Because of their high-water content, mouthwashes are challenging to preserve, this is particularly seen in mouthwash that are free of alcohol. The mouthwash composition also comprises preservative selected from the group consisting of sodium benzoate, potassium sorbate, benzyl alcohol, and the combinations thereof.

The composition may further comprise pH adjusting agents such as acidifying agents, basifying agents or buffers, to adjust the pH of the composition within the desired range of pH about 6 to about 7.

Mouthwash compositions according to the present invention may be prepared by admixing the ingredients in the appropriate relative amounts in any order, if necessary adjusting the pH to give the final critical pH value.

EXAMPLE 1
Ingredients Percentage of Ingredients
1. Sorbitol 30.00
2. Pomegranate peel extract 2.00
3. Green Tea Extract 2.00
4. Cocamidopropyl betaine 1.00
5. Sodium benzoate 0.50
6. Encapsulated Coenzyme Q10 0.10
7. PEG-40 hydrogenated castor oil
(Cremophor RH 40) 0.50
8. Vitamin C 0.10
9. Sodium Hyaluronate 0.10
10. Sodium Carboxymethyl Cellulose 0.10
11. Menthol 0.10
12. Xylitol 0.10
13. Erythitol 0.10
14. Cardamom spicy flavor 0.10
15. Sodium Hydroxide Q.S.
16. Demineralized Water Q.S. to 100.00

BRIEF MANUFACTURING PROCESS:
1. Encapsulated Coenzyme Q10 was mixed with sorbitol, erythritol, pomegranate peel extract, Green Tea Extract, cocamido propyl betaine, sodium benzoate, vitamin C, sodium hyaluronate, sodium carboxymethyl cellulose and xylitol in water and stirred for 30 minutes at 20 rpm to obtain a uniform dispersion.
2. PEG-40 hydrogenated castor oil and menthol were added to the dispersion of step 1 and were stirred again.
3. The flavor was added to the above dispersion.
4. The pH of the above dispersion was checked and pH was adjusted to 6-7 using sodium hydroxide.

The pH of the final mouthwash composition was found to be 6.15.
The above composition was subjected to stability studies at 40?C and 75% RH and were tested for specification parameters. The composition was found to be stable for 6 months under specified conditions.
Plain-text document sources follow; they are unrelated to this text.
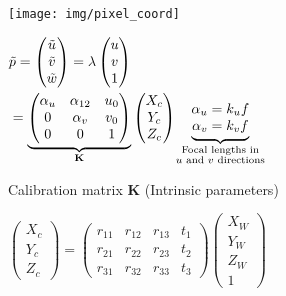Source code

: \documentclass[fontsize=6pt]{scrartcl}
\newcommand{\mat}[1]{\mathbf{#1}}
\begin{document}
\begin{multicols*}{4}
\begin{minipage}{0.35\linewidth}
	\texttt{[image: img/pixel\_coord]}
\end{minipage}
\begin{minipage}{0.65\linewidth}
	$
	\begin{aligned}
	&\tilde{p}
	=
	\begin{pmatrix}
	\tilde{u}\\
	\tilde{v}\\
	\tilde{w}\\
	\end{pmatrix}
	=
	\lambda
	\begin{pmatrix}
	u\\
	v\\
	1\\
	\end{pmatrix}
	\\
	&=
	\underbrace{
	\begin{pmatrix}
	\alpha_u & \alpha_{12} & u_0\\
	0 & \alpha_v & v_0\\
	0 & 0 & 1
	\end{pmatrix}
	}_{\mat K}
	\begin{pmatrix}
	X_c\\
	Y_c\\
	Z_c
	\end{pmatrix}
	\quad
	\underbrace{
	\begin{matrix}
	\alpha_u = k_u f\\
	\alpha_v = k_v f\\
	\end{matrix}
	}_{\mathclap{\substack{\text{Focal lengths in}\\ \text{$u$ and $v$ directions}}}}
	\end{aligned}
	$
\end{minipage}

Calibration matrix $\mat K$ (Intrinsic parameters)

$
\begin{pmatrix}
X_c\\
Y_c\\
Z_c
\end{pmatrix}
=
\left(\begin{array}{ccc|c}
r_{11} & r_{12} & r_{13} & t_1\\
r_{21} & r_{22} & r_{23} & t_2\\
r_{31} & r_{32} & r_{33} & t_3
\end{array}\right)
\begin{pmatrix}
X_W\\
Y_W\\
Z_W\\
1
\end{pmatrix}
$


\end{multicols*}
\end{document}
Table 1: Stability data for mouthwash composition of Example 1
PARAMETERS Specification 24 hrs. 15 days 1 Month 3 month 6 month
RESULT RESULT RESULT RESULT RESULT RESULT
pH 6.00 - 7.00 6.29 6.14 6.12 6.02 6.45
Foam Height NLT 50 ml 50 ml 50 ml 50 ml 50 ml 50 ml
Colour Intensity Pale yellow, transparent
liquid. Complies Complies Complies Complies Complies
Homogeneity No visible
particles Complies Complies Complies Complies Complies
Odour Minty Complies Complies Complies Complies Complies

EXAMPLE 2
Ingredients Percentage of Ingredients
1. Sorbitol 30.00
2. Pomegranate peel extract 2.00
3. Green Tea Extract 2.00
4. Cocamidopropyl betaine 1.00
5. Sodium benzoate 0.50
6. Encapsulated Coenzyme Q10 0.10
7. PEG-40 hydrogenated castor oil
(Cremophor RH 40) 0.50
8. 3-O-ethyl ascorbic acid 0.10
9. Sodium Hyaluronate 0.10
10. Sodium Carboxymethyl Cellulose 0.10
11. Menthol 0.10
12. Xylitol 0.10
13. Erythitol 0.10
14. Vanilla flavor 0.10
15. Sodium Hydroxide Q.S.
16. Demineralized Water Q.S. to 100.00

The composition of Example 2 was prepared according to the process given in Example 1.

A study was conducted to compare the efficacy of the mouthwash of the present invention with a marketed mouthwash.

Materials and Methods:
Total sample of 40 smokers, aged 25 to 55 years, were randomly divided into 2 groups, Group 1 and Group 2 with Mouthwash I and II respectively, during phase 1 and 2 of the study which was of 15 days each.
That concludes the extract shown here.